Would you reproduce exactly the lines below from the one holding "den Schannel SSP**" through the one holding "[Technische Referenz zu", inclusive, and no others?
*** Opening Extracted information ***
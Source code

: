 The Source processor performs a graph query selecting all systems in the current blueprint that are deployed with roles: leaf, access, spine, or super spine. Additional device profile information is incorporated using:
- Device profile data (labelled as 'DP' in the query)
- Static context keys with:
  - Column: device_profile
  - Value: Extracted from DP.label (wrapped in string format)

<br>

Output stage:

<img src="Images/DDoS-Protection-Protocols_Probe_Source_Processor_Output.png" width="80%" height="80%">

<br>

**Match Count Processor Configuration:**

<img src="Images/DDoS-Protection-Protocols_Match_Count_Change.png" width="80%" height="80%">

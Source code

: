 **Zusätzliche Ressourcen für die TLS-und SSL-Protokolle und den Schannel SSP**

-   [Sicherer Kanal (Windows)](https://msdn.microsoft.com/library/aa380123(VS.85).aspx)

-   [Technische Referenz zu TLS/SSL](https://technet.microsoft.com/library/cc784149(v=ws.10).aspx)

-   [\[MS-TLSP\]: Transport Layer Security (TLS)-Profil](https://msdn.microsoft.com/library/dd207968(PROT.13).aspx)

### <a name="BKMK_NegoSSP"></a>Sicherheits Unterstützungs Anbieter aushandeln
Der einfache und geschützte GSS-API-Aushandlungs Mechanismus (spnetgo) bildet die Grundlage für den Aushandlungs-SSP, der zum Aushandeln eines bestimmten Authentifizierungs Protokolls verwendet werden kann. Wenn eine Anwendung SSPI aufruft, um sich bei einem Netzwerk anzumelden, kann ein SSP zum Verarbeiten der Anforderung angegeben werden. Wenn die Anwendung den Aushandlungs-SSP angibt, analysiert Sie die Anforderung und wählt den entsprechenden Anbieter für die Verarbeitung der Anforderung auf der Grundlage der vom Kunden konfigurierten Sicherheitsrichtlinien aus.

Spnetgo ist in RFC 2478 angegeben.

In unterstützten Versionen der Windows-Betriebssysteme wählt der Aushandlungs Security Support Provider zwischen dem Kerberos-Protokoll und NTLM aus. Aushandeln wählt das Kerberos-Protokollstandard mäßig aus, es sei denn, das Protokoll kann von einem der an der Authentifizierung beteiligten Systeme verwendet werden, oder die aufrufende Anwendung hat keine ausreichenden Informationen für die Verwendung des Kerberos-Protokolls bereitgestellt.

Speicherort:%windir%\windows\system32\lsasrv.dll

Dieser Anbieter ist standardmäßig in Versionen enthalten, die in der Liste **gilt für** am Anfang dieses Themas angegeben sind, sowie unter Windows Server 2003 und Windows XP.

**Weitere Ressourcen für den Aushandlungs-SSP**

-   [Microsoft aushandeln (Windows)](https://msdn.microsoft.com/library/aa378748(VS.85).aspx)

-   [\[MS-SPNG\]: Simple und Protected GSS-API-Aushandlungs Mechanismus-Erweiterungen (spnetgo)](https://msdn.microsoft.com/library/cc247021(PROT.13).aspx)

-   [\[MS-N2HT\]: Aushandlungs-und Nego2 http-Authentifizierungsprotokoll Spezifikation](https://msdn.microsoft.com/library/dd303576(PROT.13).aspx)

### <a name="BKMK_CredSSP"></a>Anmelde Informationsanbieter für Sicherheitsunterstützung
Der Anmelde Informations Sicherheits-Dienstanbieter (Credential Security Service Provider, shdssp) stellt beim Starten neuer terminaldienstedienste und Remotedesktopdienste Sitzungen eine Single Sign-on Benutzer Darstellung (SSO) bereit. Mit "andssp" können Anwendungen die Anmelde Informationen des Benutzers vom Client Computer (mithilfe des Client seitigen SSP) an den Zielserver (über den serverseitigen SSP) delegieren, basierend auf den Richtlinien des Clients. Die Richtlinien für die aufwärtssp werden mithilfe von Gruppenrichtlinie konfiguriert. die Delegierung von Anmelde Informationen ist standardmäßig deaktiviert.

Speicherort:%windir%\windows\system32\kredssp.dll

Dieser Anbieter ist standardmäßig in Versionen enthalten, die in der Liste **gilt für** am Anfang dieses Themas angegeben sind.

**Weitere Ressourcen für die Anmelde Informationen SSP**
*** Closing Extracted information ***
Final answer:
: **Zusätzliche Ressourcen für die TLS-und SSL-Protokolle und den Schannel SSP**

-   [Sicherer Kanal (Windows)](https://msdn.microsoft.com/library/aa380123(VS.85).aspx)

-   [Technische Referenz zu TLS/SSL](https://technet.microsoft.com/library/cc784149(v=ws.10).aspx)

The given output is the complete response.